____ GIVEN RECORDS

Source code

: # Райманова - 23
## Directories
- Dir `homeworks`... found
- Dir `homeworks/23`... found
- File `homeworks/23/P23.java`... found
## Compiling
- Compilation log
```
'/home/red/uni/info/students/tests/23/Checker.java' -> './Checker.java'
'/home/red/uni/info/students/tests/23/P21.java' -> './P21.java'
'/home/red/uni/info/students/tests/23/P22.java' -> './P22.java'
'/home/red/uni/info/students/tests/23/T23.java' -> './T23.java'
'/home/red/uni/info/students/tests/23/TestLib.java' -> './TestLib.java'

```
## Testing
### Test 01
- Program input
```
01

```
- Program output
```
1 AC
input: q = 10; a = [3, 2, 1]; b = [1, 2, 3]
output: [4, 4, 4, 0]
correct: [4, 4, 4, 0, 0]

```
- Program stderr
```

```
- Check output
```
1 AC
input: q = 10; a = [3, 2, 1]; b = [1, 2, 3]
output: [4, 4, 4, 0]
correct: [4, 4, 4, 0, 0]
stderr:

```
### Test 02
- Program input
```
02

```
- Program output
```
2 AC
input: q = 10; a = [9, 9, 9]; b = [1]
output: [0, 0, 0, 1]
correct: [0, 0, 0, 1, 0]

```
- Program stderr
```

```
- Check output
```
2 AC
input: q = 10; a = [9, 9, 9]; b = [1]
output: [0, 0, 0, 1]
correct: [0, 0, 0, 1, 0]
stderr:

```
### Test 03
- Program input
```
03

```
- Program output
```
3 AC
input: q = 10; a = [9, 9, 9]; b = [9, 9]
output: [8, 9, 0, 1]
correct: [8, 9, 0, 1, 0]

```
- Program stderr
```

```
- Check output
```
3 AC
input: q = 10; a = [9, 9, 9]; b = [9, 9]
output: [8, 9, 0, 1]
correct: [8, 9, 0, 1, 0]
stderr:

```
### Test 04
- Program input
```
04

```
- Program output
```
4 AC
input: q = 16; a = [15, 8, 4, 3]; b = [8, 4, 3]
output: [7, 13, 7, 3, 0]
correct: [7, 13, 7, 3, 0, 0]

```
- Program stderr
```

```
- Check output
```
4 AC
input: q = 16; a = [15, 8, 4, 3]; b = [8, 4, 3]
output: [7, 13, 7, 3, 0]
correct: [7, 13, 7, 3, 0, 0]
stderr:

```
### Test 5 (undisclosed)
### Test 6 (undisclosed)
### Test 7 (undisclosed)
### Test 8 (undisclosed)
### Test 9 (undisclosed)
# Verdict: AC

________

**ABOUT THIS EXERCISE**. Please show all lines from the entries that contain the word "undisclosed".

**RESPONSE BELOW**.
### Test 5 (undisclosed)
### Test 6 (undisclosed)
### Test 7 (undisclosed)
### Test 8 (undisclosed)
### Test 9 (undisclosed)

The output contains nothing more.